The Villages Daily Sun newspaper in central Florida recently collected and analyzed data demonstrating how the lack of unanimous juries has helped fill the state’s death row. Of the 390 condemned people in the state today, only 77 were sentenced to death based on the recommendation of a unanimous vote of a jury.

In 2002, the Supreme Court ruled in Ring v. Arizona that a jury, and not a judge, must pick out aggravating factors that make a murderer eligible for the death penalty. In response, three years later, the Florida Supreme Court told the state legislature it should pass a law requiring unanimous juries.
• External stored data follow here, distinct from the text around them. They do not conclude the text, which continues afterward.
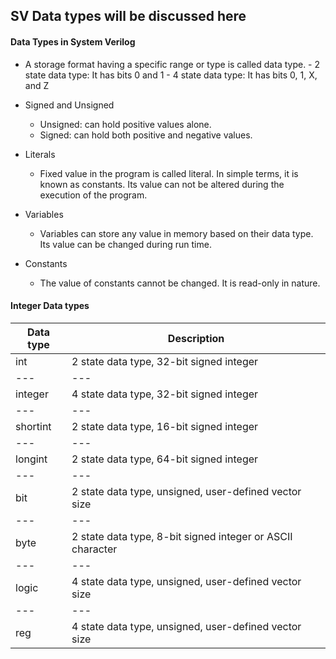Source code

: ## SV Data types will be discussed here

#### Data Types in System Verilog

- A storage format having a specific range or type is called data type.
      - 2 state data type: It has bits 0 and 1
      - 4 state data type: It has bits 0, 1, X, and Z

- Signed and Unsigned
    - Unsigned: can hold positive values alone.
    - Signed: can hold both positive and negative values.

- Literals
    - Fixed value in the program is called literal. In simple terms, it is known as constants. Its value can not be altered during the execution of the program.

- Variables
    - Variables can store any value in memory based on their data type. Its value can be changed during run time.

- Constants
    - The value of constants cannot be changed. It is read-only in nature.

#### Integer Data types

Data type | Description
---|---
int| 2 state data type, 32-bit signed integer
---|---
integer| 4 state data type, 32-bit signed integer
---|---
shortint| 2 state data type, 16-bit signed integer
---|---
longint|2 state data type, 64-bit signed integer
---|---
bit|2 state data type, unsigned, user-defined vector size
---|---
byte|2 state data type, 8-bit signed integer or ASCII character
---|---
logic|4 state data type, unsigned, user-defined vector size
---|---
reg|4 state data type, unsigned, user-defined vector size
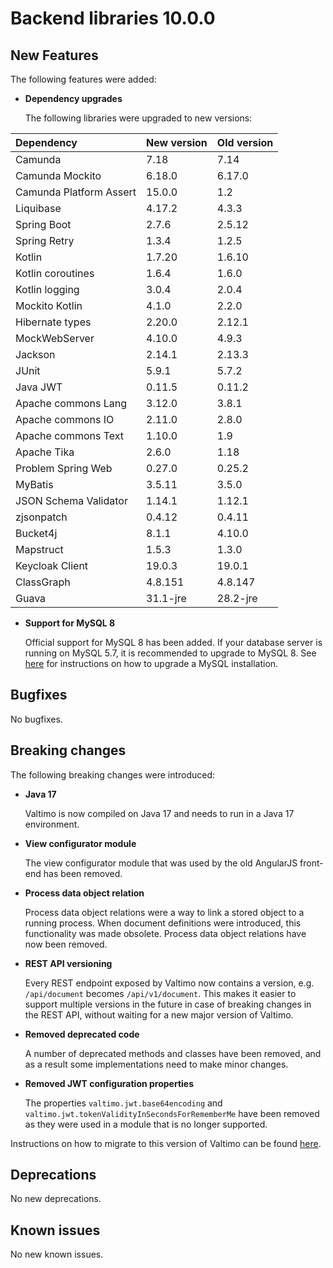 # Backend libraries 10.0.0

## New Features

The following features were added:

* **Dependency upgrades**

  The following libraries were upgraded to new versions:

| Dependency              | New version | Old version |
|:------------------------|:------------|:------------|
| Camunda                 | 7.18        | 7.14        |
| Camunda Mockito         | 6.18.0      | 6.17.0      |
| Camunda Platform Assert | 15.0.0      | 1.2         |
| Liquibase               | 4.17.2      | 4.3.3       |
| Spring Boot             | 2.7.6       | 2.5.12      |
| Spring Retry            | 1.3.4       | 1.2.5       |
| Kotlin                  | 1.7.20      | 1.6.10      |
| Kotlin coroutines       | 1.6.4       | 1.6.0       |
| Kotlin logging          | 3.0.4       | 2.0.4       |
| Mockito Kotlin          | 4.1.0       | 2.2.0       |
| Hibernate types         | 2.20.0      | 2.12.1      |
| MockWebServer           | 4.10.0      | 4.9.3       |
| Jackson                 | 2.14.1      | 2.13.3      |
| JUnit                   | 5.9.1       | 5.7.2       |
| Java JWT                | 0.11.5      | 0.11.2      |
| Apache commons Lang     | 3.12.0      | 3.8.1       |
| Apache commons IO       | 2.11.0      | 2.8.0       |
| Apache commons Text     | 1.10.0      | 1.9         |
| Apache Tika             | 2.6.0       | 1.18        |
| Problem Spring Web      | 0.27.0      | 0.25.2      |
| MyBatis                 | 3.5.11      | 3.5.0       |
| JSON Schema Validator   | 1.14.1      | 1.12.1      |
| zjsonpatch              | 0.4.12      | 0.4.11      |
| Bucket4j                | 8.1.1       | 4.10.0      |
| Mapstruct               | 1.5.3       | 1.3.0       |
| Keycloak Client         | 19.0.3      | 19.0.1      |
| ClassGraph              | 4.8.151     | 4.8.147     |
| Guava                   | 31.1-jre    | 28.2-jre    |


* **Support for MySQL 8**

  Official support for MySQL 8 has been added. If your database server is running on MySQL 5.7, it is recommended to
  upgrade to MySQL 8. See [here](https://dev.mysql.com/doc/refman/8.0/en/upgrading.html) for instructions on how to
  upgrade a MySQL installation.

## Bugfixes

No bugfixes.

## Breaking changes

The following breaking changes were introduced:

* **Java 17**

  Valtimo is now compiled on Java 17 and needs to run in a Java 17 environment.

* **View configurator module**

  The view configurator module that was used by the old AngularJS front-end has been removed.

* **Process data object relation**

  Process data object relations were a way to link a stored object to a running process. When document definitions were
  introduced, this functionality was made obsolete. Process data object relations have now been removed.

* **REST API versioning**

  Every REST endpoint exposed by Valtimo now contains a version, e.g. `/api/document` becomes `/api/v1/document`.
  This makes it easier to support multiple versions in the future in case of breaking changes in the REST API, without
  waiting for a new major version of Valtimo.

* **Removed deprecated code**

  A number of deprecated methods and classes have been removed, and as a result some implementations need to make minor
  changes. 

* **Removed JWT configuration properties**

  The properties `valtimo.jwt.base64encoding` and  `valtimo.jwt.tokenValidityInSecondsForRememberMe` have been removed as they were used in a module that is no longer supported.

Instructions on how to migrate to this version of Valtimo can be found [here](migration.md).

## Deprecations

No new deprecations.

## Known issues

No new known issues.
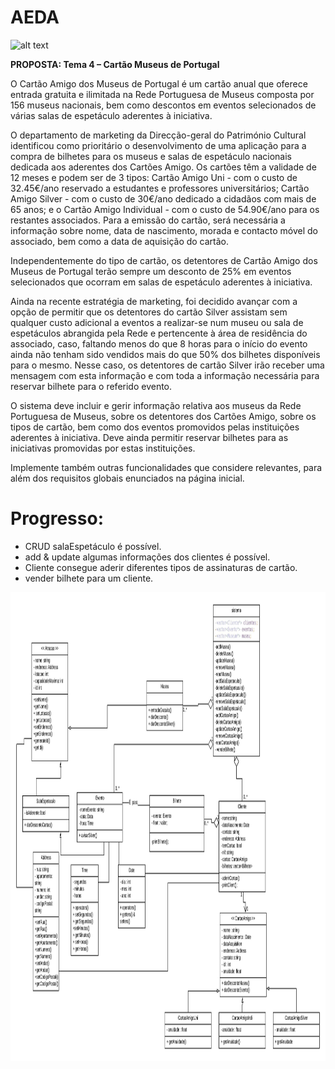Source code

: # AEDA

<img src="https://github.com/gabrielrocco/AEDA/blob/master/feup_logo.jpeg" alt="alt text" width="175" height="60">


**PROPOSTA: Tema 4 – Cartão Museus de Portugal** 

O Cartão Amigo dos Museus de Portugal é um cartão anual que oferece entrada gratuita e ilimitada na Rede Portuguesa de Museus composta por 156 museus nacionais, bem como descontos em eventos selecionados de várias salas de espetáculo aderentes à iniciativa.

O departamento de ​marketing da Direcção-geral do Património Cultural identificou como prioritário o desenvolvimento de uma aplicação para a compra de bilhetes para os museus e salas de espetáculo nacionais dedicada aos aderentes dos Cartões Amigo.
Os cartões têm a validade de 12 meses e podem ser de 3 tipos: Cartão Amigo Uni - com o custo de 32.45€/ano reservado a estudantes e professores universitários; Cartão Amigo Silver - com o custo de 30€/ano dedicado a cidadãos com mais de 65 anos; e o Cartão Amigo Individual - com o custo de 54.90€/ano para os restantes associados. Para a emissão do cartão, será necessária a informação sobre nome, data de nascimento, morada e contacto móvel do associado, bem como a data de aquisição do cartão.

Independentemente do tipo de cartão, os detentores de Cartão Amigo dos Museus de Portugal terão sempre um desconto de 25% em eventos selecionados que ocorram em salas de espetáculo aderentes à iniciativa.

Ainda na recente estratégia de ​marketing,​ foi decidido avançar com a opção de permitir que os detentores do cartão Silver assistam sem qualquer custo adicional a eventos a realizar-se num museu ou sala de espetáculos abrangida pela Rede e pertencente à área de residência do associado, caso, faltando menos do que 8 horas para o início do evento ainda não tenham sido vendidos mais do que 50% dos bilhetes disponíveis para o mesmo. Nesse caso, os detentores de cartão Silver irão receber uma mensagem com esta informação e com toda a informação necessária para reservar bilhete para o referido evento.

O sistema deve incluir e gerir informação relativa aos museus da Rede Portuguesa de Museus, sobre os detentores dos Cartões Amigo, sobre os tipos de cartão, bem como dos eventos promovidos pelas instituições aderentes à iniciativa. Deve ainda permitir reservar bilhetes para as iniciativas promovidas por estas instituições.

Implemente também outras funcionalidades que considere relevantes, para além dos requisitos globais enunciados na página inicial.


# Progresso:

- CRUD salaEspetáculo é possível.
- add & update algumas informações dos clientes é possível.
- Cliente consegue aderir diferentes tipos de assinaturas de cartão.
- vender bilhete para um cliente.

<img src="https://github.com/Absolf/AEDA_Project1/blob/victor/diagrama.jpeg" alt="alt text" width="750" height="750">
Since then, individual Florida lawmakers have filed bills demanding unanimous juries to make death recommendations. Stephen Harper, who runs the Death Penalty Clinic at Florida International University, says that such bills have failed to pass in part because lawmakers fear “if they tweak the laws at all, it’s going to invite a bunch of litigation.” Prosecutors have also contended that requiring a less-than-unanimous jury might have spared serial killers like Ted Bundy from execution — Bundy’s jury was split 10-2.

But now that litigation will come anyway. Tuesday’s Supreme Court decision will lead to a battle between prosecutors and defense attorneys over whether the ruling should be applied retroactively, casting into doubt the fate of nearly 400 prisoners on Florida’s death row.

Harper says this new ruling is an opportunity for the state legislature, which began its session this week, to address the “overall scheme, saying you need a unanimous jury, and it has to be the jury making the ultimate decision.” One of the sponsors of the latest bill to require unanimous jury votes in death penalty cases, state Rep. Jose Javier Rodriguez, a Miami Democrat, told the Sun Sentinel that the new Supreme Court decision “means we can fix our death penalty if the political will is there.”

Correction: An earlier version of this story cited an incorrect number for the people on Florida’s death row in cases where juries voted unanimously for the death sentence. That number is currently 77, not 78.